[Collected data]
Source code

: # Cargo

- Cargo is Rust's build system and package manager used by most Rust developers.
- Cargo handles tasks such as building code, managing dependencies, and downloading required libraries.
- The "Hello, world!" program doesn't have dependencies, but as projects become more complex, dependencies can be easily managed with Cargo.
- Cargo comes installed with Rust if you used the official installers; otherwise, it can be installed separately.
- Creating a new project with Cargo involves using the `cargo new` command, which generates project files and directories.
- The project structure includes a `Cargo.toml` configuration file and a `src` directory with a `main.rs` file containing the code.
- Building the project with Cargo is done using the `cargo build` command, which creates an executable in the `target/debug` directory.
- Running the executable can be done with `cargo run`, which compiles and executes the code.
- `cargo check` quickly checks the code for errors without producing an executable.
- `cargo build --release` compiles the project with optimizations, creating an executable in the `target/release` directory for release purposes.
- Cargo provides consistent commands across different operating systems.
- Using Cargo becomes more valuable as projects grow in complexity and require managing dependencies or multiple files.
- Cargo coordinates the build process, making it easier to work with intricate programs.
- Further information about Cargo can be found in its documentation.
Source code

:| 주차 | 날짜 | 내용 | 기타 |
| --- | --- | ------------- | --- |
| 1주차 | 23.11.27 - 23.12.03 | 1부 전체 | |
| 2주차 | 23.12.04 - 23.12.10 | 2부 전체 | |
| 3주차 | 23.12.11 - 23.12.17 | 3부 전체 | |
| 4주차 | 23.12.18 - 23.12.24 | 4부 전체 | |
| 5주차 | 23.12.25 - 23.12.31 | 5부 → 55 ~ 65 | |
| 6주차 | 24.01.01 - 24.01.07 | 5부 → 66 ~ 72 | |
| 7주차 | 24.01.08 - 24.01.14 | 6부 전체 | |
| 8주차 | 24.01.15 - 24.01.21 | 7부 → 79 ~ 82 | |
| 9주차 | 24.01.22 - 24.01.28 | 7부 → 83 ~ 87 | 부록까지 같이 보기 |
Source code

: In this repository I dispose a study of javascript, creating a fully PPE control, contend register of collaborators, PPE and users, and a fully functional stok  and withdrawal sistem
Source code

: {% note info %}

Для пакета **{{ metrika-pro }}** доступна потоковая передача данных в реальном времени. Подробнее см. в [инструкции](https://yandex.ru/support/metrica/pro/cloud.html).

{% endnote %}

_Exercise description_: Look through the entries for lines containing the word "files" and return each one.

_Response_:
- Creating a new project with Cargo involves using the `cargo new` command, which generates project files and directories.
- Using Cargo becomes more valuable as projects grow in complexity and require managing dependencies or multiple files.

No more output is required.